To be sure, these elections weren’t about the impromptu State of Palestine, a nuclear Iran, or even growing regional insecurity. Instead, they overwhelmingly revolved around the domestic issues that mattered most to Middle Israel during recent social justice protests including the absence of Charedi participation in the military and the economy, unsustainable costs of living, the gap between the ultra-rich and the growing legions of poor, the country’s budget deficit, and state-religion relations.

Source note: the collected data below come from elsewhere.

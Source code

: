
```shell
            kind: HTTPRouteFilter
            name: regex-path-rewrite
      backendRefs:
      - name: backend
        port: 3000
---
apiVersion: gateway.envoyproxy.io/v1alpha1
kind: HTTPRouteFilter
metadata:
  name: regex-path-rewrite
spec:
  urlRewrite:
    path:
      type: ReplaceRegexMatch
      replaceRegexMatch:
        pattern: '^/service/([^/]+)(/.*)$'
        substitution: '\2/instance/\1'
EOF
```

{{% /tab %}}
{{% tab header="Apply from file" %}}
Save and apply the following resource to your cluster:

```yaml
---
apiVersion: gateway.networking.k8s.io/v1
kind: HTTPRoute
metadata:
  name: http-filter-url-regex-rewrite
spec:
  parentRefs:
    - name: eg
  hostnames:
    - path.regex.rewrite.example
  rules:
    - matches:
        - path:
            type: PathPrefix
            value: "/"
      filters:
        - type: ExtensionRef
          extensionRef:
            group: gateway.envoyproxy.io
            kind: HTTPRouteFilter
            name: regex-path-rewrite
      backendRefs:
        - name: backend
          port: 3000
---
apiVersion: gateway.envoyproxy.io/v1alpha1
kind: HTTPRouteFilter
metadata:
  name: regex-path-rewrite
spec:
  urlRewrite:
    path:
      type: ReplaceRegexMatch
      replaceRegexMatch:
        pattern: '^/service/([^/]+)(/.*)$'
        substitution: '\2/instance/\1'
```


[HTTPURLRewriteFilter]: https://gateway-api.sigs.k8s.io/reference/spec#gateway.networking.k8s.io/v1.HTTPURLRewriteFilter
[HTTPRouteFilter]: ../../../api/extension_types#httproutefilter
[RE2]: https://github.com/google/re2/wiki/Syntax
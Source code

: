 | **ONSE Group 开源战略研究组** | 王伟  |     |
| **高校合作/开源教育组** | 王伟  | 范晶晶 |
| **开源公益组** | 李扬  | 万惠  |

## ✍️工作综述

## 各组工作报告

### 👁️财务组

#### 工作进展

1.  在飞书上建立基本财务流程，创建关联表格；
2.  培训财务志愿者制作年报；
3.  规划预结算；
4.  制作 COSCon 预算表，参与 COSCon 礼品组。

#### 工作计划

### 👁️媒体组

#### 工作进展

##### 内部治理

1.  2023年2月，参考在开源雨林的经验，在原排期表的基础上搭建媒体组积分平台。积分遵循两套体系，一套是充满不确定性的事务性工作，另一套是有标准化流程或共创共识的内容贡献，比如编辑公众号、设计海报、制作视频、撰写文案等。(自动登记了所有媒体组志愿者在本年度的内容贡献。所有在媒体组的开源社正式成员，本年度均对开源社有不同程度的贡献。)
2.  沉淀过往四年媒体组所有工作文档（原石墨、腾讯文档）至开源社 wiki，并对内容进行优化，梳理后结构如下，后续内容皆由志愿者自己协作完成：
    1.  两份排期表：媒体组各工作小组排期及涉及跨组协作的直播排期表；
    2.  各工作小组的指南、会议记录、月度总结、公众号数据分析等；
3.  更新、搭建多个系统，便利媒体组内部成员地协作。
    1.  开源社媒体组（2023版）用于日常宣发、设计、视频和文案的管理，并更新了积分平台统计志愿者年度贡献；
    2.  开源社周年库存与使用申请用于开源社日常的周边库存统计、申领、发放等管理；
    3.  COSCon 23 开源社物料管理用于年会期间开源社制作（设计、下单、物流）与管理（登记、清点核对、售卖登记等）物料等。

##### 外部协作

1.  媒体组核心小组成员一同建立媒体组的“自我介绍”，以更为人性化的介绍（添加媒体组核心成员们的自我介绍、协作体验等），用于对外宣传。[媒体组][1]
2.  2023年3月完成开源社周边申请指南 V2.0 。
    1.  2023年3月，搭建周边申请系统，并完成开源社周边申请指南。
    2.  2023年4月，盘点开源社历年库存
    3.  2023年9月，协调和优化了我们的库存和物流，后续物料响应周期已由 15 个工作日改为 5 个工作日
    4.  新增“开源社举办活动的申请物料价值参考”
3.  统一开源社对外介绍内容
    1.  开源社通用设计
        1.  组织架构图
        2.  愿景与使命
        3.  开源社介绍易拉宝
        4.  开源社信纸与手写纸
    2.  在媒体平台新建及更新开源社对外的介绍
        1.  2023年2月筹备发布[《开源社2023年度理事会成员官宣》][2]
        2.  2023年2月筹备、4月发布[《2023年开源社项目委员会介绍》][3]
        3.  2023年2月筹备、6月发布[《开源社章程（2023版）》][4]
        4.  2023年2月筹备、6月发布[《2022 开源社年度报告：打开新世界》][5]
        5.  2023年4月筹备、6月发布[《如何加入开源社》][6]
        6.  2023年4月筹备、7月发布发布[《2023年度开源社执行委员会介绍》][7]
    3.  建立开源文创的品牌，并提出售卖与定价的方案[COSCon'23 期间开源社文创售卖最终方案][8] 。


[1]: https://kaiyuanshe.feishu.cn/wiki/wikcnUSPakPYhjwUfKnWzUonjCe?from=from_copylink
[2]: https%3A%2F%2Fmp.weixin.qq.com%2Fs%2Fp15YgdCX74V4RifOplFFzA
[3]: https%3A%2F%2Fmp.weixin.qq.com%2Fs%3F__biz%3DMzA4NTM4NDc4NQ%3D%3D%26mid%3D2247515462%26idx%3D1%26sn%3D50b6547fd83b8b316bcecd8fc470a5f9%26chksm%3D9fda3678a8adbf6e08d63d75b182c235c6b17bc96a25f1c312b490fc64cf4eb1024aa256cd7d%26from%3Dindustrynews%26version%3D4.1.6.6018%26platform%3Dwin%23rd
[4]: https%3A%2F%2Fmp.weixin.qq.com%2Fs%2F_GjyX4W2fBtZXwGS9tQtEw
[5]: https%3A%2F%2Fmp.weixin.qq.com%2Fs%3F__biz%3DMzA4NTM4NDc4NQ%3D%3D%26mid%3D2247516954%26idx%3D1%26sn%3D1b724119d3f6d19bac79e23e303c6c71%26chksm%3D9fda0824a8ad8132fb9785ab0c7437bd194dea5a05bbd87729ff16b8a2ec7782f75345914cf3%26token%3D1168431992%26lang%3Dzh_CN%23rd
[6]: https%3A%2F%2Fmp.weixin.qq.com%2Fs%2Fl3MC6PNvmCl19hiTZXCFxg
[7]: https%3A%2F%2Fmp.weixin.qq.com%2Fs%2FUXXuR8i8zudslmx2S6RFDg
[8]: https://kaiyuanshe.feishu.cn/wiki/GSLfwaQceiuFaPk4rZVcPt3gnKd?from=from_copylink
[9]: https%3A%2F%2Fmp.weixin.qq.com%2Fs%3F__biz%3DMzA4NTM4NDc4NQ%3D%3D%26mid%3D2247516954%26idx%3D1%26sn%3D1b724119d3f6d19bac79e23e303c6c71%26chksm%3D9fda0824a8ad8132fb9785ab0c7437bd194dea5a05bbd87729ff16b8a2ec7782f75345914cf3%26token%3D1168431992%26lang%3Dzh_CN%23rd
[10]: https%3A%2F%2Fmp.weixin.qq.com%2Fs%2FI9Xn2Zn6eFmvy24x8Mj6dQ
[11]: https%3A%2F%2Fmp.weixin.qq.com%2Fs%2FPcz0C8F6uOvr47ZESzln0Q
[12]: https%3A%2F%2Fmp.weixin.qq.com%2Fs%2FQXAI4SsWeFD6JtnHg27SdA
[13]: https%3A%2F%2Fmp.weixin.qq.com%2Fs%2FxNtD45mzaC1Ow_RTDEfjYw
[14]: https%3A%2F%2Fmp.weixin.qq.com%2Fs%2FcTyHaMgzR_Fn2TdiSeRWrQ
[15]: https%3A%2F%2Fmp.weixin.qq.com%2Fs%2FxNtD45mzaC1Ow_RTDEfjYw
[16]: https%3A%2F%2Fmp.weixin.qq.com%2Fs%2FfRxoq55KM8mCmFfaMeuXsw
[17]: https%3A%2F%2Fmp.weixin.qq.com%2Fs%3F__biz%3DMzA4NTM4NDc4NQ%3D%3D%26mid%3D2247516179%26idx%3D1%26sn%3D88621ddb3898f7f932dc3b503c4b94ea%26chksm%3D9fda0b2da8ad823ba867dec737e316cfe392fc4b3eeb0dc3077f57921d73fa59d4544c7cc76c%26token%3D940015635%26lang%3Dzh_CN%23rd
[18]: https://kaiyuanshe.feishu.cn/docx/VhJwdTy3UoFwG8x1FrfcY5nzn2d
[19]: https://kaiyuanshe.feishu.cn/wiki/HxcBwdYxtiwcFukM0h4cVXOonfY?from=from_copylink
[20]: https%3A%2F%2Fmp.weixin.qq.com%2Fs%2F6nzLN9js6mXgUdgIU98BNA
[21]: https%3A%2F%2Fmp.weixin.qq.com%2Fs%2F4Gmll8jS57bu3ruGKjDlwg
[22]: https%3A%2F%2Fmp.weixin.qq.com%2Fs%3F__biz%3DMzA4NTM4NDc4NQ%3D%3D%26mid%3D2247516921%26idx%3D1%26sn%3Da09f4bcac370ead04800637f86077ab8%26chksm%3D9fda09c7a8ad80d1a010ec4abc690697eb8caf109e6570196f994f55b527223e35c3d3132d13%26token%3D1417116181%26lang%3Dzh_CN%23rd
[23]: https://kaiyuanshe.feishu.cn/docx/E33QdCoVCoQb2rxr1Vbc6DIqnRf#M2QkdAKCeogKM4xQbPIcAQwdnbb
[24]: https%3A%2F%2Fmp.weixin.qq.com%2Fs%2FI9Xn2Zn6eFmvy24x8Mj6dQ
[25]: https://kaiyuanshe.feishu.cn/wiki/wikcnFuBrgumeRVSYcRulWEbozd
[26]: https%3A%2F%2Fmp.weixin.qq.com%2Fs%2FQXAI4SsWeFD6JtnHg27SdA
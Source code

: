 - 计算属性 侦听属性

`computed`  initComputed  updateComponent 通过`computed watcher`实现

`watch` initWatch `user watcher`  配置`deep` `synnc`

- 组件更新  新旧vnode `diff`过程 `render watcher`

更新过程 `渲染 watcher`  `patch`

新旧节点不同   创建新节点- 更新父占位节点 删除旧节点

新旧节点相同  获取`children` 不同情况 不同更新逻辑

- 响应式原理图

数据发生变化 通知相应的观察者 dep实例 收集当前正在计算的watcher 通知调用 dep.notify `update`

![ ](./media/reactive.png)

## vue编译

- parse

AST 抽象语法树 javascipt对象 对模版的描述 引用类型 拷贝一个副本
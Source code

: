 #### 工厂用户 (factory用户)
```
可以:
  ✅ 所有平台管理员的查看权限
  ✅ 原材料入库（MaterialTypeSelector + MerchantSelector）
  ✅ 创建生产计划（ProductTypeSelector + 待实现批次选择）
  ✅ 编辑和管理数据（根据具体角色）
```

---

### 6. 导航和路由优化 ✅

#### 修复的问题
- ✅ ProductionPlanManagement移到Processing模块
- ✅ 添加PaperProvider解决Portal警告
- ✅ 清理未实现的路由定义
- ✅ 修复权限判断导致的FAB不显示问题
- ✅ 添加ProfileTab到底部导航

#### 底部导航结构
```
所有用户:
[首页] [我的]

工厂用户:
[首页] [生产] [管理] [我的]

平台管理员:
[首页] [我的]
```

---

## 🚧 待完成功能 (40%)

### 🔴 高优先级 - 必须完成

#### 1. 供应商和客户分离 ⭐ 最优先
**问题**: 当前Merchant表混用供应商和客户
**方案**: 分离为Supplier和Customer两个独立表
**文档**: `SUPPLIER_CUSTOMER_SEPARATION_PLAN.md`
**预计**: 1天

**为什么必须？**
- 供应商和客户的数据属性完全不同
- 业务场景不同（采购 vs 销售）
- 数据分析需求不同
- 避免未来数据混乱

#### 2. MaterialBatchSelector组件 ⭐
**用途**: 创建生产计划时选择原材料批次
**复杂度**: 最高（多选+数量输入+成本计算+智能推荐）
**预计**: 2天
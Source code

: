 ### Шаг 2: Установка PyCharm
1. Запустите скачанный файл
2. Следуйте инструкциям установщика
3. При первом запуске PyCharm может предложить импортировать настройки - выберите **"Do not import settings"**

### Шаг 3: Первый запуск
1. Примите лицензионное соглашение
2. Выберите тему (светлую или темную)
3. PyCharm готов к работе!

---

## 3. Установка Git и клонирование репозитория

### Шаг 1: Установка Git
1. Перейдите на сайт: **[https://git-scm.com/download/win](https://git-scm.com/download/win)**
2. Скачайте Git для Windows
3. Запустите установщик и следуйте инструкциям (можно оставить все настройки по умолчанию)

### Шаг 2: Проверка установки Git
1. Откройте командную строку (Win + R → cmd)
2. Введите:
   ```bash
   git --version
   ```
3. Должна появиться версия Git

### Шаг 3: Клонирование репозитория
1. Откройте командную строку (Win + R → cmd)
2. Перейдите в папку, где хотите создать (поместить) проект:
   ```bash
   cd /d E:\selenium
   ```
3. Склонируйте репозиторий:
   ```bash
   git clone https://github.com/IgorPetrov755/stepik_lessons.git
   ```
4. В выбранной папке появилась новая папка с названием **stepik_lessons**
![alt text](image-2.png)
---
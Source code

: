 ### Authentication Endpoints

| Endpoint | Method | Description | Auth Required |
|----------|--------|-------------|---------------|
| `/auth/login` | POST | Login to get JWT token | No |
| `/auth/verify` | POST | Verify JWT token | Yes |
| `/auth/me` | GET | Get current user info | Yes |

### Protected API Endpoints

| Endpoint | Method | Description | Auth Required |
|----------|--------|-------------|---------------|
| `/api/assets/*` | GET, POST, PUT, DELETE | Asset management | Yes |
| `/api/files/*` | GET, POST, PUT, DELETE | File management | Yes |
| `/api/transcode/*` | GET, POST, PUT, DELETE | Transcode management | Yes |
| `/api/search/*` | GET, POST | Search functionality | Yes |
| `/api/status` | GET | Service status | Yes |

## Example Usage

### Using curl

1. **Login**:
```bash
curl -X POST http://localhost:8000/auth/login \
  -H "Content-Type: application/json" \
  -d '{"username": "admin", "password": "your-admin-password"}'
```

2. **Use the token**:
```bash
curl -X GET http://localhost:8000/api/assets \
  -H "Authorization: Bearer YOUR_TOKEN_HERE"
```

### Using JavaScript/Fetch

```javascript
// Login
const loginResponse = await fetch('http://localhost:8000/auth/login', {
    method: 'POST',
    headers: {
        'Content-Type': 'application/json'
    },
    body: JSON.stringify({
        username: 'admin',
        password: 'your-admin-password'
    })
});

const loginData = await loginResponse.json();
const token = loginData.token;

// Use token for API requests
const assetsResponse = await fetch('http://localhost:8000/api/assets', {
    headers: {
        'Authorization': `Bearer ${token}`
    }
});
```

Moreover, Netanyahu will almost certainly remain first among equals and the one to form the government despite the right’s poorer showing. This might remain problematic given that the collective decisions made during his second term as prime minister – for all its relative stability and the global consensus he managed to forge against Iran’s nuclear program – ultimately degraded Israel’s international position, failed to prevent unnecessary tensions with key allies, and quickened the country’s frog-march towards a binational state.
Also, even an eventual coalition with broader center-left participation is little guarantee of de-escalation on the Iranian front, a return to negotiations with the Palestinians or even the cessation of settlement expansion. On the contrary, electoral equilibrium paired with the calculus of coalitional bargaining suggests that the next government may rather swiftly succumb to instability.
The immeasurably greater significance of 2013′s electoral outcome, a protest vote even if it was, lies instead in Israeli society’s reinvigorated potential to halt if not reverse its own perilous slip-and-slide towards illiberal democracy. This isn’t either to say that only the center-left has the solutions. Elsewhere, Supreme Leader Ali Khamenei once famously acknowledged that Iran’s reformists and conservatives needed each other like both wings of a bird. This was admittedly a highly dissimilar political context permeated with a different set of power relations. But the principle holds and what Israel badly needs is genuine political leadership of the sort that doesn’t shy away from speaking truth to power. Israelis as a whole may not be overly optimistic when it comes to Shimon Peres’ vision of a “New Middle East”. But Tuesday was only the latest reminder that change too can come from their own hands.